- TASK DETAILS:
In full and without deviation, write out the entries that follow.

- EXCERPTED DATA:

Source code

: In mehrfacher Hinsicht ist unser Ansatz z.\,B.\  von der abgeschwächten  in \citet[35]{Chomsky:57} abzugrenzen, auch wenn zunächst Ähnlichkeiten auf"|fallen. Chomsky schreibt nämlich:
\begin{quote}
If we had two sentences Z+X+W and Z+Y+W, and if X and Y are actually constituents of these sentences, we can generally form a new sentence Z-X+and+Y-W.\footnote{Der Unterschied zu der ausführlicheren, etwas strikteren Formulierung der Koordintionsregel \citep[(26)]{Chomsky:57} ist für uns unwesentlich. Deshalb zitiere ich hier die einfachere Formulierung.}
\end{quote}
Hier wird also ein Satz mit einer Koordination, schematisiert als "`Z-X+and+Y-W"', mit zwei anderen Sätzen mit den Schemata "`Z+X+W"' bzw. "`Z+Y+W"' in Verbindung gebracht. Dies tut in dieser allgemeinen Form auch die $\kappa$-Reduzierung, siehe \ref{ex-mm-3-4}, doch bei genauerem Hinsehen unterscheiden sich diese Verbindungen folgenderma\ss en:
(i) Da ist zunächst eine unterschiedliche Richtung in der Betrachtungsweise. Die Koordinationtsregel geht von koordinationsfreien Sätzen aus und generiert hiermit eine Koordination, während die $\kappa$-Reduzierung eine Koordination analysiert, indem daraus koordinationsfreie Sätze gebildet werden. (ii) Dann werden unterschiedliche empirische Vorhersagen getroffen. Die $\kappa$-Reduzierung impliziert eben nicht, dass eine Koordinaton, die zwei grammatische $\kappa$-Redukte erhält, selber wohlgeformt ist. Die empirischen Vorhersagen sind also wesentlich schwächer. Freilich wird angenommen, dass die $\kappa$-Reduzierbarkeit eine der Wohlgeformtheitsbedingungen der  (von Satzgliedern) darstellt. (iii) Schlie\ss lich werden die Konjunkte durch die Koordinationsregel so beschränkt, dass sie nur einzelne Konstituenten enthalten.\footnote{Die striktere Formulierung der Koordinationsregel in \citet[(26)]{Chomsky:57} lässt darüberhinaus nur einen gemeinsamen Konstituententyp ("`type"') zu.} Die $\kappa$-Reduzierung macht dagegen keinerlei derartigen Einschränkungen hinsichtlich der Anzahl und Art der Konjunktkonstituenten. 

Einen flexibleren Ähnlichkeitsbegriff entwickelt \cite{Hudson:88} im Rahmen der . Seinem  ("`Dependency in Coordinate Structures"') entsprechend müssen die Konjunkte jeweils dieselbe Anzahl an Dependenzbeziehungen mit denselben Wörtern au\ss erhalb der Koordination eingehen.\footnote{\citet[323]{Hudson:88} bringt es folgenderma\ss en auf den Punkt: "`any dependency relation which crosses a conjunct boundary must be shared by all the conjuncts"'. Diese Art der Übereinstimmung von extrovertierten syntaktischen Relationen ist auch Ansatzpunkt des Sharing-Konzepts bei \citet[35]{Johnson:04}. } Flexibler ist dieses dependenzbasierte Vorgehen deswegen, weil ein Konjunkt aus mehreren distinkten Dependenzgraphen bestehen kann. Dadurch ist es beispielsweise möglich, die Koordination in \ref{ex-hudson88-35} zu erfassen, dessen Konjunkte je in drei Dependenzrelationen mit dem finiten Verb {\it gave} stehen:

- RESPONSE:
Source code

: In mehrfacher Hinsicht ist unser Ansatz z.\,B.\  von der abgeschwächten  in \citet[35]{Chomsky:57} abzugrenzen, auch wenn zunächst Ähnlichkeiten auf"|fallen. Chomsky schreibt nämlich:
\begin{quote}
If we had two sentences Z+X+W and Z+Y+W, and if X and Y are actually constituents of these sentences, we can generally form a new sentence Z-X+and+Y-W.\footnote{Der Unterschied zu der ausführlicheren, etwas strikteren Formulierung der Koordintionsregel \citep[(26)]{Chomsky:57} ist für uns unwesentlich. Deshalb zitiere ich hier die einfachere Formulierung.}
\end{quote}
Hier wird also ein Satz mit einer Koordination, schematisiert als "`Z-X+and+Y-W"', mit zwei anderen Sätzen mit den Schemata "`Z+X+W"' bzw. "`Z+Y+W"' in Verbindung gebracht. Dies tut in dieser allgemeinen Form auch die $\kappa$-Reduzierung, siehe \ref{ex-mm-3-4}, doch bei genauerem Hinsehen unterscheiden sich diese Verbindungen folgenderma\ss en:
(i) Da ist zunächst eine unterschiedliche Richtung in der Betrachtungsweise. Die Koordinationtsregel geht von koordinationsfreien Sätzen aus und generiert hiermit eine Koordination, während die $\kappa$-Reduzierung eine Koordination analysiert, indem daraus koordinationsfreie Sätze gebildet werden. (ii) Dann werden unterschiedliche empirische Vorhersagen getroffen. Die $\kappa$-Reduzierung impliziert eben nicht, dass eine Koordinaton, die zwei grammatische $\kappa$-Redukte erhält, selber wohlgeformt ist. Die empirischen Vorhersagen sind also wesentlich schwächer. Freilich wird angenommen, dass die $\kappa$-Reduzierbarkeit eine der Wohlgeformtheitsbedingungen der  (von Satzgliedern) darstellt. (iii) Schlie\ss lich werden die Konjunkte durch die Koordinationsregel so beschränkt, dass sie nur einzelne Konstituenten enthalten.\footnote{Die striktere Formulierung der Koordinationsregel in \citet[(26)]{Chomsky:57} lässt darüberhinaus nur einen gemeinsamen Konstituententyp ("`type"') zu.} Die $\kappa$-Reduzierung macht dagegen keinerlei derartigen Einschränkungen hinsichtlich der Anzahl und Art der Konjunktkonstituenten. 

Einen flexibleren Ähnlichkeitsbegriff entwickelt \cite{Hudson:88} im Rahmen der . Seinem  ("`Dependency in Coordinate Structures"') entsprechend müssen die Konjunkte jeweils dieselbe Anzahl an Dependenzbeziehungen mit denselben Wörtern au\ss erhalb der Koordination eingehen.\footnote{\citet[323]{Hudson:88} bringt es folgenderma\ss en auf den Punkt: "`any dependency relation which crosses a conjunct boundary must be shared by all the conjuncts"'. Diese Art der Übereinstimmung von extrovertierten syntaktischen Relationen ist auch Ansatzpunkt des Sharing-Konzepts bei \citet[35]{Johnson:04}. } Flexibler ist dieses dependenzbasierte Vorgehen deswegen, weil ein Konjunkt aus mehreren distinkten Dependenzgraphen bestehen kann. Dadurch ist es beispielsweise möglich, die Koordination in \ref{ex-hudson88-35} zu erfassen, dessen Konjunkte je in drei Dependenzrelationen mit dem finiten Verb {\it gave} stehen:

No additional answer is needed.